(GIVEN INFORMATION):
++++

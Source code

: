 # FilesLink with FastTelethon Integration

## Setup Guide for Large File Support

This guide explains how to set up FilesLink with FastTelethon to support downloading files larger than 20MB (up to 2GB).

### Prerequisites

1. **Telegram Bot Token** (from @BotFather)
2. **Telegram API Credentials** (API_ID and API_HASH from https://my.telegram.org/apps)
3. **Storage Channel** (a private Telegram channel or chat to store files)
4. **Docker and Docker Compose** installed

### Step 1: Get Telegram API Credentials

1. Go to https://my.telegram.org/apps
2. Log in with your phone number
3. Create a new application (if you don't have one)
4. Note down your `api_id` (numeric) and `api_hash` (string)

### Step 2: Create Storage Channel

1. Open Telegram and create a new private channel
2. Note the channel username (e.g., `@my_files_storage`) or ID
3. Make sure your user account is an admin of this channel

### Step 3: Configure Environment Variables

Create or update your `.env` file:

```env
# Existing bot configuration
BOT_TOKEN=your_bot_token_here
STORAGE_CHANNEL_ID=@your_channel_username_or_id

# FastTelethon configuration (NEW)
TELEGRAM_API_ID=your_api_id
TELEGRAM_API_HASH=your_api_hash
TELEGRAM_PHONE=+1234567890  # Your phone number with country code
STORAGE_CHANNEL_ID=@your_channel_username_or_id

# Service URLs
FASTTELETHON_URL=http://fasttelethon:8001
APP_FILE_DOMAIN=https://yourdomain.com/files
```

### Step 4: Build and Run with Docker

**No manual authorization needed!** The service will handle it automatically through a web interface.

++++

(EXERCISE DIRECTIONS): Take the line that contains "## Setup Guide for Large File Support" and each line after it down to the last of the records, and retype them exactly; add nothing else.

(EXERCISE RESPONSE):
## Setup Guide for Large File Support

This guide explains how to set up FilesLink with FastTelethon to support downloading files larger than 20MB (up to 2GB).

### Prerequisites

1. **Telegram Bot Token** (from @BotFather)
2. **Telegram API Credentials** (API_ID and API_HASH from https://my.telegram.org/apps)
3. **Storage Channel** (a private Telegram channel or chat to store files)
4. **Docker and Docker Compose** installed

### Step 1: Get Telegram API Credentials

1. Go to https://my.telegram.org/apps
2. Log in with your phone number
3. Create a new application (if you don't have one)
4. Note down your `api_id` (numeric) and `api_hash` (string)

### Step 2: Create Storage Channel

1. Open Telegram and create a new private channel
2. Note the channel username (e.g., `@my_files_storage`) or ID
3. Make sure your user account is an admin of this channel

### Step 3: Configure Environment Variables

Create or update your `.env` file:

```env
# Existing bot configuration
BOT_TOKEN=your_bot_token_here
STORAGE_CHANNEL_ID=@your_channel_username_or_id

# FastTelethon configuration (NEW)
TELEGRAM_API_ID=your_api_id
TELEGRAM_API_HASH=your_api_hash
TELEGRAM_PHONE=+1234567890  # Your phone number with country code
STORAGE_CHANNEL_ID=@your_channel_username_or_id

# Service URLs
FASTTELETHON_URL=http://fasttelethon:8001
APP_FILE_DOMAIN=https://yourdomain.com/files
```

### Step 4: Build and Run with Docker

**No manual authorization needed!** The service will handle it automatically through a web interface.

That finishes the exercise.